Given how popular romantic comedies are in both China and the US, and how Chinese audiences embrace American-style movies, it seemed really worth challenging ourselves to make a movie with "crossover" appeal.
Both you and Daniel Hsia are Chinese-American. Do the investors fear that your background may restrict the movie to a certain minority?
We've had fantastic support from both our individual American investors as well as our Chinese partners, China Film Group.
I believe they saw something in the script that made them feel this was a project that had potential for a broad audience. Especially since we have not seen any international movies authentically set in contemporary China, while at the same time there is now immense and intense curiosity about China from all corners of the world.
When China appears in Hollywood movies, authenticity is always a problem. How did you strive to be both authentic and sincere?
Having grown up as an Asian minority in the States, and then experiencing some discrimination in China in the 80s as someone who was mistaken as a local, I have always been hypersensitive to stereotyping and prejudice.
Do you think there is a formula that Chinese filmmakers can use to push Chinese films into the global market?
It starts with the script. Here in Hollywood, some people - and I have been one of them - lament how formulaic many movies have become. In China, however, a little more attention to genre filmmaking and disciplined story structure would go a long way to helping the film industry.
What is the part of traditional Chinese culture that you like the most?
I feel I have distinct elements of Taoism and Buddhism, and maybe even some Confucianism in me. I think the resilience of Chinese people is largely the result of the wisdom of these traditions, whether conscious or not.

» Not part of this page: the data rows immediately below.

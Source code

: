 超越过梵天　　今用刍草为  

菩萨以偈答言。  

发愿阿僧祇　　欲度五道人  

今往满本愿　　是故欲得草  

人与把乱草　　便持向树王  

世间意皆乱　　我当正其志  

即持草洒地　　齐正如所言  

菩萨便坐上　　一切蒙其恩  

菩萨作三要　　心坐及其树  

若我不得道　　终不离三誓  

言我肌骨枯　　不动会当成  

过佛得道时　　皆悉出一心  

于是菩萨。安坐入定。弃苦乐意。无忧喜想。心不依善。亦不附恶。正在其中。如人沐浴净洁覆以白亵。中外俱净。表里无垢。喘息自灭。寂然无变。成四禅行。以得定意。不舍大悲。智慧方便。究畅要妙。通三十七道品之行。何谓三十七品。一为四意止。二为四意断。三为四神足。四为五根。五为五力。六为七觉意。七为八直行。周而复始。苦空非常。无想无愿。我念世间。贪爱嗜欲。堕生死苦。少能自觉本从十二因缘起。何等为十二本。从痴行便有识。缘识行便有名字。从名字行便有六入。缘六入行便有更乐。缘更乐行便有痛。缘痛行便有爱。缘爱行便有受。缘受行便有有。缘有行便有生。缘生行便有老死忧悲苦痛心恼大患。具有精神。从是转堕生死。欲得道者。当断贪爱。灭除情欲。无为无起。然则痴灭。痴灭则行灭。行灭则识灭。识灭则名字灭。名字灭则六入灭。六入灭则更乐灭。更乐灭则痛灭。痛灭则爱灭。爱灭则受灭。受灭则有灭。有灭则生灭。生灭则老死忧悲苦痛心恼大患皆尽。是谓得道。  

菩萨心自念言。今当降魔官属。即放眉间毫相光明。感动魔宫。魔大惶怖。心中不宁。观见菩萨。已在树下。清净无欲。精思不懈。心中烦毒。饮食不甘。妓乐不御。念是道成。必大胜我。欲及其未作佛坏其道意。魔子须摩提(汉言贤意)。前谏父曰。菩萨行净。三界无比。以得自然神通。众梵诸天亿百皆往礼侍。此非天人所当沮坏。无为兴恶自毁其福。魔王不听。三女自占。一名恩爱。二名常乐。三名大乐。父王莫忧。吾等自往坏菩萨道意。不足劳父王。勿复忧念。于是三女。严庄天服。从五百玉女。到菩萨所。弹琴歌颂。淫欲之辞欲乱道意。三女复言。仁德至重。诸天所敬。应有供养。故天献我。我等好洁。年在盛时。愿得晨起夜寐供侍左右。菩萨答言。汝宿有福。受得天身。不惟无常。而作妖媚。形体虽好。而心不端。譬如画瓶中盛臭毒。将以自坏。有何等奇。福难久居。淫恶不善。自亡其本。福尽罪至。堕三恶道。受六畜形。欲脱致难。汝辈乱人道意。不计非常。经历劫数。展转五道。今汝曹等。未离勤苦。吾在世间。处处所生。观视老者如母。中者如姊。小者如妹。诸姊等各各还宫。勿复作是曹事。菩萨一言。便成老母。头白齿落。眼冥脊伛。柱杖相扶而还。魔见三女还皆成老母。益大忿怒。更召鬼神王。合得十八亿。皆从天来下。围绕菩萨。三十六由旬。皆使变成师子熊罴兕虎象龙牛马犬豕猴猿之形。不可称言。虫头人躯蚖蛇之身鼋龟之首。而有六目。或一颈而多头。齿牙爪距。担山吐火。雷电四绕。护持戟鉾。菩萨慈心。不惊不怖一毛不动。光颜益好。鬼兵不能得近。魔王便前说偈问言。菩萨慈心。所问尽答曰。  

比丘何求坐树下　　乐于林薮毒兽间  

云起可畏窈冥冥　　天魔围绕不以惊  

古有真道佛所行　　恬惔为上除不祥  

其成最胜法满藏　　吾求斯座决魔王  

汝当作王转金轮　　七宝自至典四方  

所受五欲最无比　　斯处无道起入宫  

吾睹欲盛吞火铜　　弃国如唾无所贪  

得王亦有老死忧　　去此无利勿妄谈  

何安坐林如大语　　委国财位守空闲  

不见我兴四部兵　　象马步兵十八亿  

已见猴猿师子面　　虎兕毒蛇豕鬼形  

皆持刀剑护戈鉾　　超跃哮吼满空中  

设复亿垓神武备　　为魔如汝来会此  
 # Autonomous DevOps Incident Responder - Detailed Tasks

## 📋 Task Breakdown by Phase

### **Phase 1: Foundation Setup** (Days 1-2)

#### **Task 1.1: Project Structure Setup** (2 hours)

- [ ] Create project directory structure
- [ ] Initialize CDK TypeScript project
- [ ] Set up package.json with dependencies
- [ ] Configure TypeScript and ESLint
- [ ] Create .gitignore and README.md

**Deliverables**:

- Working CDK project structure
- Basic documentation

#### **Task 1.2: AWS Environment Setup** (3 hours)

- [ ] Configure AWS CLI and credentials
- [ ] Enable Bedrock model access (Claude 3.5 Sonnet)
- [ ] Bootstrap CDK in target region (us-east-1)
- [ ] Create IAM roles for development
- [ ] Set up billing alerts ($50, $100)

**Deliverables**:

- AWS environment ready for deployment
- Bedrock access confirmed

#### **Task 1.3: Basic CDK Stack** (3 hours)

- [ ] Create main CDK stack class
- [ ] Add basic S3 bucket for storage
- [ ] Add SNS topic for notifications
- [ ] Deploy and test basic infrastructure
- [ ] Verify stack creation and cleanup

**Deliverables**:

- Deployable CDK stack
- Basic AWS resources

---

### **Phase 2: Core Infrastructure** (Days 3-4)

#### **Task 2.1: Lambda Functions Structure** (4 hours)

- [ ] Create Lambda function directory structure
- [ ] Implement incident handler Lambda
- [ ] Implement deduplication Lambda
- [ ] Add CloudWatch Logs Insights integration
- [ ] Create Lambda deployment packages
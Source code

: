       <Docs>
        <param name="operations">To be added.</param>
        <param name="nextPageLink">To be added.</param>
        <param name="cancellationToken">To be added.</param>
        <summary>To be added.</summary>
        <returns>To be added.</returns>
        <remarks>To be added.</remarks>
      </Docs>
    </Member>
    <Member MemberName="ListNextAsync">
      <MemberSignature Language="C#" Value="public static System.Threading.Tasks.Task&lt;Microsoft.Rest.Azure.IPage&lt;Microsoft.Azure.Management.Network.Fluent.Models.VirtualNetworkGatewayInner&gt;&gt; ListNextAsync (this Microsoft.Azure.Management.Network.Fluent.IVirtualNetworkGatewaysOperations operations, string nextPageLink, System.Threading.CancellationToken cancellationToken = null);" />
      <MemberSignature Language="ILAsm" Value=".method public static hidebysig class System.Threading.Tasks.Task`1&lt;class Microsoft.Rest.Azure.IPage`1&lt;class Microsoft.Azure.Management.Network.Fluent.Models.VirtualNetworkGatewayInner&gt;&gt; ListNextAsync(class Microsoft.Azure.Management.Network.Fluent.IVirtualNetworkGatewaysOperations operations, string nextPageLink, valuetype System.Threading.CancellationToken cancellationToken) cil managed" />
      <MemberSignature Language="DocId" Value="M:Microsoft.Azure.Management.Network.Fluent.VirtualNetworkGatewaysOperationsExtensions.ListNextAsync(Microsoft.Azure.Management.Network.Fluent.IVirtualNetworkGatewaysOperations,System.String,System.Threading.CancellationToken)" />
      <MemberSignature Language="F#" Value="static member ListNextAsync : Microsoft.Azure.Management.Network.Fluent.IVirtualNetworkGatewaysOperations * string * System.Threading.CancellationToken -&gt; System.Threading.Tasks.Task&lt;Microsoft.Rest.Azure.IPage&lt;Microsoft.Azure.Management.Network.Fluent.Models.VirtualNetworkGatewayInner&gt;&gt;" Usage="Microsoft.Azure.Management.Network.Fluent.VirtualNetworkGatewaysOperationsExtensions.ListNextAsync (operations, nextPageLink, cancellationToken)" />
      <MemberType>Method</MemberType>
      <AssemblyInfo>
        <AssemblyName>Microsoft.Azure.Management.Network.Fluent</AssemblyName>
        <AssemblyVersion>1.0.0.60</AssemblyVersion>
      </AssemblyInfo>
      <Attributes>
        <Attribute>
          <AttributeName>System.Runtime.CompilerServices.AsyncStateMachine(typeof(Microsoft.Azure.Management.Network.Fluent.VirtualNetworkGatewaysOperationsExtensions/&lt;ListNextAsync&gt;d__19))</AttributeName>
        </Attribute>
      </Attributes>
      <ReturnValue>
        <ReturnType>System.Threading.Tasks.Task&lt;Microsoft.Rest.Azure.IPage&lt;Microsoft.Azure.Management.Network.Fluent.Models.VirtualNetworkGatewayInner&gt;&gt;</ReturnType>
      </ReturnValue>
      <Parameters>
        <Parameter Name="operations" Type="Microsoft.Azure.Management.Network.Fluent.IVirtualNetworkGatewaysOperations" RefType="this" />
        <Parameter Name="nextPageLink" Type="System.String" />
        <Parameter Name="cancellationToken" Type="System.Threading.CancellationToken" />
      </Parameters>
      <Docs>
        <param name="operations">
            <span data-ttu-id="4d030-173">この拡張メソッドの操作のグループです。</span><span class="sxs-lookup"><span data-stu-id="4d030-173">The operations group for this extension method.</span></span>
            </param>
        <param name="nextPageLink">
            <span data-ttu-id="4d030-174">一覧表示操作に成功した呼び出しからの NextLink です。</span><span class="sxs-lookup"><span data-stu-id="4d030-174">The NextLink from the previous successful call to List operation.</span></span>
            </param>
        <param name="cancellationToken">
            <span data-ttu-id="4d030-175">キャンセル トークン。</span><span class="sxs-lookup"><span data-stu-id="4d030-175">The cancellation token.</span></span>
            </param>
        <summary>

I like that Chinese seem to be very secure in their identity as Chinese. The complexities of Chinese society seem more embedded in the system rather than in the individual.
What is the one trait that you feel you have successfully connected the two parts of you, culturally speaking?
Ironically the philosophical tenet that has most helped me integrate my dual background is the Chinese concept of yin-yang, the notion that opposites in fact are inexorably linked and can co-exist peacefully as part of a greater whole.